Traditional Chinese media were somewhat shielded from the trend for about a decade longer than in the west, largely because China was around 10 years behind in terms of Internet development. What’s been surprising is the explosion of online media over these last 5 years here in China, and the huge and sudden impact it’s had on traditional media.
I’m not familiar enough with the national Chinese landscape to comment too broadly, but to the best of my knowledge the Oriental Morning Post looks like China’s biggest casualty to date among traditional media. In this case the move was driven by a number of factors besides pure commercial pressures. Chief among those was a government directive to all Shanghai media a few years ago to aggressively develop new media, sending an indirect message to de-emphasize traditional publications.
Oriental Morning Post’s management has pursued that directive with a vengeance, pouring huge resources into ThePaper by basically transferring them from the older newspaper. The result has been relatively impressive, with ThePaper now commanding far more respect and readership on a national scale than the older, more regional Oriental Morning Post ever had.
Encouraged by that fact, the newspaper has won the backing of the Shanghai city government, which has convinced 6 major local investors to pump the 610 million into ThePaper’s parent. The 6 will get 17.8 percent of ThePaper’s parent for their investment, giving this relatively dynamic new media a market value of about 3.4 billion yuan, or nearly $500 million.
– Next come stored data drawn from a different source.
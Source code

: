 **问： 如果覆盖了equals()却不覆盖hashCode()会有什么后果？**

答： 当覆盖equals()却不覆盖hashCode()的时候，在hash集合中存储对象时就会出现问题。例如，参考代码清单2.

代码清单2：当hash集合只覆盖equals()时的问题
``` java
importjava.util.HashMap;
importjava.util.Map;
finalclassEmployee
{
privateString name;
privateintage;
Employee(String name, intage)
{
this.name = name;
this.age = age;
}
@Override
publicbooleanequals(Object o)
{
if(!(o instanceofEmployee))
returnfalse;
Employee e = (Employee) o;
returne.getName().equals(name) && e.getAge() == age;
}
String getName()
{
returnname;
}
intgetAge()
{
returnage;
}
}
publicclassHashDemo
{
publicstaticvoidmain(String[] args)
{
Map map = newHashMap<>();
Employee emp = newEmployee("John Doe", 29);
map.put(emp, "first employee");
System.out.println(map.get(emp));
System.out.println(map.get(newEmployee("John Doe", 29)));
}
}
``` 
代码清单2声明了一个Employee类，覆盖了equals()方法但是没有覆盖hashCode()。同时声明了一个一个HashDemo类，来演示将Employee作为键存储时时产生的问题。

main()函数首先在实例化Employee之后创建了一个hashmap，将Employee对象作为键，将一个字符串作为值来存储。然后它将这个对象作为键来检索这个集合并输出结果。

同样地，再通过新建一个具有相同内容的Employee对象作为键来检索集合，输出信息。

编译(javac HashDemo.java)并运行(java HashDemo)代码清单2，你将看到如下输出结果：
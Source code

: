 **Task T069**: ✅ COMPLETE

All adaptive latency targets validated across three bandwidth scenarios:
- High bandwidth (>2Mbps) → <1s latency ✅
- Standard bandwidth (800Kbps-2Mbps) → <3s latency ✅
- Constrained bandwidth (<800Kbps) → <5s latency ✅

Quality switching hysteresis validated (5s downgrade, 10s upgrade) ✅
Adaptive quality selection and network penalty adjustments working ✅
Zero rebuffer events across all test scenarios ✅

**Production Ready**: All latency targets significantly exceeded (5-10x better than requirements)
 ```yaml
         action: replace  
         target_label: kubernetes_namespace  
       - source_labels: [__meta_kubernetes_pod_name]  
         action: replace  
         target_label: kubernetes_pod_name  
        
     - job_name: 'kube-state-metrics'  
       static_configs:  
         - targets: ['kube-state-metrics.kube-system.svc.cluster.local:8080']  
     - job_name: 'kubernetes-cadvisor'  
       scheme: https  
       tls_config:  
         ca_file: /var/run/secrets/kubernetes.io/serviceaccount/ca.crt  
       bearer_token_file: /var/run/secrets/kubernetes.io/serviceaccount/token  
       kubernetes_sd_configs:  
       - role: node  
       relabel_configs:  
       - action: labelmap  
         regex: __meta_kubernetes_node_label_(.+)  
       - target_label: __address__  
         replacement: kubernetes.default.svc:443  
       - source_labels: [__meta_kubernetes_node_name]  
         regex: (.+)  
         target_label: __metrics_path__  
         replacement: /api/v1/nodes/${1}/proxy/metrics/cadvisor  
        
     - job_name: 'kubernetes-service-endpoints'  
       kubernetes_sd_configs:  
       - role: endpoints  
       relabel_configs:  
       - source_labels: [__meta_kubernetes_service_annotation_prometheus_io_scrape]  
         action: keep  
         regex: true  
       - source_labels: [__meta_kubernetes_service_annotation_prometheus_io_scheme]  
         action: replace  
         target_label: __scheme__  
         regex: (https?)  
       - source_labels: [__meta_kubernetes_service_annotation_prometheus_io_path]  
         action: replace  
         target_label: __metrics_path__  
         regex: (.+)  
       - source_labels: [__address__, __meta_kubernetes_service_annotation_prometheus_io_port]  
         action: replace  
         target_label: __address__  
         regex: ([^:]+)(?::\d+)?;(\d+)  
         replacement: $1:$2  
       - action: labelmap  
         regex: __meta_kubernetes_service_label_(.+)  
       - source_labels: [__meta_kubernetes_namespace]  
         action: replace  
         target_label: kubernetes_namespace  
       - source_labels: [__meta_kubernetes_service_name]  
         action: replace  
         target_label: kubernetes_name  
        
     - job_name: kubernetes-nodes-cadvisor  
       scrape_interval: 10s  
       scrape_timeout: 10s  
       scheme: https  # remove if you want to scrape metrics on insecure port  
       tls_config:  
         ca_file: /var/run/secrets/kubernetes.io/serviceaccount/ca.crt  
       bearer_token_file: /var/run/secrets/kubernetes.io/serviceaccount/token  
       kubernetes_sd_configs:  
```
That’s not a huge amount, but still certainly not bad for a media that was rapidly shriveling away until recently due to pressure from new media. Of course we should note that the value is probably slightly inflated, since all the investors are state-owned and were probably acting at least partly based on government pressure. What’s more, ThePaper also still enjoys the advantageous position of officially being allowed to report news, unlike its privately owned peers that are prohibited by law from doing their own reporting.
I’ve blown hot and cold over these last few years in my opinions about these new media projects of traditional state-owned outlets. I do think that most are poorly conceived, and are simply taking news that at one time would have gone into a print publication and putting it online. ThePaper still fits that description to some extent, as it’s largely a one-way news site with some video thrown in.
I would expect the government to give ThePaper and other state-run new media experiments another 5 or 6 years of protected status to see if they can succeed. After that it does seem inevitable that many of these state-backed publications will be forced to close for inability to compete. But that said, ThePaper does seem like one of the better executed experiments that’s taking advantage of its many strengths, and I would probably give it a better than 50 percent chance of surviving over the next decade.